On a new "injector VM", install Maven (minimum 3.3.1), git, and OpenJDK 7.
git clone https://github.com/davorbonaci/beam-portability-demo.git
cd beam-portability-demo
screen
mvn clean compile exec:java@injector
Press Ctrl-A
, Ctrl-D
(later screen -r
to resume).
HourlyTeamScore:
mvn clean compile exec:java@HourlyTeamScore-Dataflow -Pdataflow-runner
Leaderboard (requires the injector):
mvn clean compile exec:java@LeaderBoard-Dataflow -Pdataflow-runner
gcloud dataproc clusters create gaming-flink --zone=us-central1-f --initialization-actions gs://apache-beam-demo/config/dataproc-flink-init.sh --initialization-action-timeout 5m --num-workers=20 --scopes=https://www.googleapis.com/auth/cloud-platform --worker-boot-disk-size=100gb --master-boot-disk-size=100gb
To view the Apache Flink UI, in another terminal:
gcloud compute ssh --zone=us-central1-f --ssh-flag="-D 1081" --ssh-flag="-N" --ssh-flag="-n" gaming-flink-m
Launch magic Google Chrome window and, if applicable, set BeyondCorp to System/Alternative:
/Applications/Google\ Chrome.app/Contents/MacOS/Google\ Chrome \
--proxy-server="socks5://localhost:1081" \
--host-resolver-rules="MAP * 0.0.0.0 , EXCLUDE localhost" \
--user-data-dir=/tmp/
Open the UI:
http://gaming-flink-m:8088/
Build the package and stage it in Google Cloud Storage:
mvn clean package -Pflink-runner
gsutil cp ./target/portability-demo-bundled-flink.jar gs://apache-beam-demo-davor/staging/
On the Flink master VM:
screen
yarn application -list
gsutil cp gs://apache-beam-demo-davor/staging/portability-demo-bundled-flink.jar .

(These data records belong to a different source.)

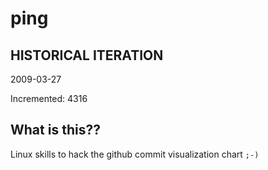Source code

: # ping

## HISTORICAL ITERATION
2009-03-27

Incremented: 4316

## What is this?? 
Linux skills to hack the github commit visualization chart `;-)`
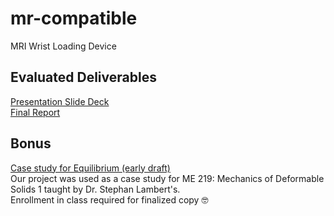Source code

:# mr-compatible
MRI Wrist Loading Device

## Evaluated Deliverables
[Presentation Slide Deck](presentation-slide-deck.pdf)  
[Final Report](final-report.pdf)

## Bonus
[Case study for Equilibrium (early draft)](case-study-me-219.pdf)  
Our project was used as a case study for ME 219: Mechanics of Deformable Solids 1 taught by Dr. Stephan Lambert's.  
Enrollment in class required for finalized copy 🤓
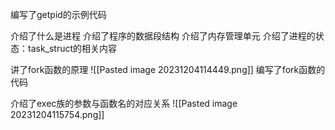 编写了getpid的示例代码

介绍了什么是进程
介绍了程序的数据段结构
介绍了内存管理单元
介绍了进程的状态：task_struct的相关内容

讲了fork函数的原理
![[Pasted image 20231204114449.png]]
编写了fork函数的代码

介绍了exec族的参数与函数名的对应关系
![[Pasted image 20231204115754.png]]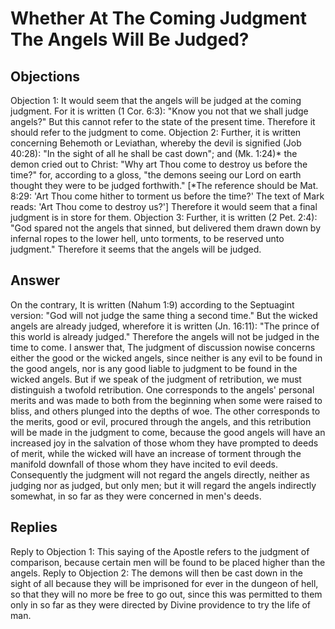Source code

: # Whether At The Coming Judgment The Angels Will Be Judged?
## Objections
Objection 1: It would seem that the angels will be judged at the coming judgment. For it is written (1 Cor. 6:3): "Know you not that we shall judge angels?" But this cannot refer to the state of the present time. Therefore it should refer to the judgment to come.
Objection 2: Further, it is written concerning Behemoth or Leviathan, whereby the devil is signified (Job 40:28): "In the sight of all he shall be cast down"; and (Mk. 1:24)* the demon cried out to Christ: "Why art Thou come to destroy us before the time?" for, according to a gloss, "the demons seeing our Lord on earth thought they were to be judged forthwith." [*The reference should be Mat. 8:29: 'Art Thou come hither to torment us before the time?' The text of Mark reads: 'Art Thou come to destroy us?'] Therefore it would seem that a final judgment is in store for them.
Objection 3: Further, it is written (2 Pet. 2:4): "God spared not the angels that sinned, but delivered them drawn down by infernal ropes to the lower hell, unto torments, to be reserved unto judgment." Therefore it seems that the angels will be judged.
## Answer
On the contrary, It is written (Nahum 1:9) according to the Septuagint version: "God will not judge the same thing a second time." But the wicked angels are already judged, wherefore it is written (Jn. 16:11): "The prince of this world is already judged." Therefore the angels will not be judged in the time to come.
I answer that, The judgment of discussion nowise concerns either the good or the wicked angels, since neither is any evil to be found in the good angels, nor is any good liable to judgment to be found in the wicked angels. But if we speak of the judgment of retribution, we must distinguish a twofold retribution. One corresponds to the angels' personal merits and was made to both from the beginning when some were raised to bliss, and others plunged into the depths of woe. The other corresponds to the merits, good or evil, procured through the angels, and this retribution will be made in the judgment to come, because the good angels will have an increased joy in the salvation of those whom they have prompted to deeds of merit, while the wicked will have an increase of torment through the manifold downfall of those whom they have incited to evil deeds. Consequently the judgment will not regard the angels directly, neither as judging nor as judged, but only men; but it will regard the angels indirectly somewhat, in so far as they were concerned in men's deeds.
## Replies
Reply to Objection 1: This saying of the Apostle refers to the judgment of comparison, because certain men will be found to be placed higher than the angels.
Reply to Objection 2: The demons will then be cast down in the sight of all because they will be imprisoned for ever in the dungeon of hell, so that they will no more be free to go out, since this was permitted to them only in so far as they were directed by Divine providence to try the life of man.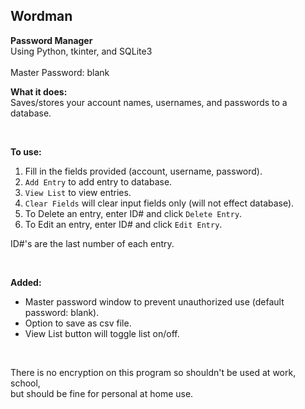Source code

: ## Wordman
**Password Manager**  
Using Python, tkinter, and SQLite3  
<br>
Master Password: blank

**What it does:**  
Saves/stores your account names, usernames, and passwords to a database.  

<br>

**To use:**  
1. Fill in the fields provided (account, username, password).  
2. `Add Entry` to add entry to database.  
3. `View List` to view entries.  
4. `Clear Fields` will clear input fields only (will not effect database).  
5. To Delete an entry, enter ID# and click `Delete Entry`.  
6. To Edit an entry, enter ID# and click `Edit Entry`.  

ID#'s are the last number of each entry.  

<br>  

**Added:**  
- Master password window to prevent unauthorized use  (default password: blank).  
- Option to save as csv file.
- View List button will toggle list on/off.

<br>


There is no encryption on this program so shouldn't be used at work, school,   
but should be fine for personal at home use.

/usr/lib/flink/bin/flink run -yid application_1490674683453_0001 -c demo.LeaderBoard portability-demo-bundled-flink.jar --runner=flink --outputPrefix=gs://apache-beam-demo-davor/flink/leader/scores
/usr/lib/flink/bin/flink run -yid application_1490674683453_0001 -c demo.HourlyTeamScore portability-demo-bundled-flink.jar --runner=flink --outputPrefix=gs://apache-beam-demo-davor/flink/hourly/scores --input=gs://apache-beam-demo/data/gaming*
/usr/lib/flink/bin/flink cancel -yid application_1488916342230_0001
gcloud dataproc clusters create gaming-spark --image-version=1.0 --zone=us-central1-f --num-workers=25 --worker-machine-type=n1-standard-8 --master-machine-type=n1-standard-8 --worker-boot-disk-size=100gb --master-boot-disk-size=100gb
To view the Apache Spark UI, in another terminal:
gcloud compute ssh --zone=us-central1-f --ssh-flag="-D 1080" --ssh-flag="-N" --ssh-flag="-n" gaming-spark-m
Launch magic Google Chrome window and, if applicable, set BeyondCorp to System/Alternative:
/Applications/Google\ Chrome.app/Contents/MacOS/Google\ Chrome \
--proxy-server="socks5://localhost:1080" \
--host-resolver-rules="MAP * 0.0.0.0 , EXCLUDE localhost" \
--user-data-dir=/tmp/
Open the UI:
http://gaming-spark-m:18080/
Submit the job to the cluster:
mvn clean package -Pspark-runner
gcloud dataproc jobs submit spark --cluster gaming-spark --properties spark.default.parallelism=200 --class demo.HourlyTeamScore --jars ./target/portability-demo-bundled-spark.jar -- --runner=spark --outputPrefix=gs://apache-beam-demo-davor/spark/hourly/scores --input=gs://apache-beam-demo/data/gaming*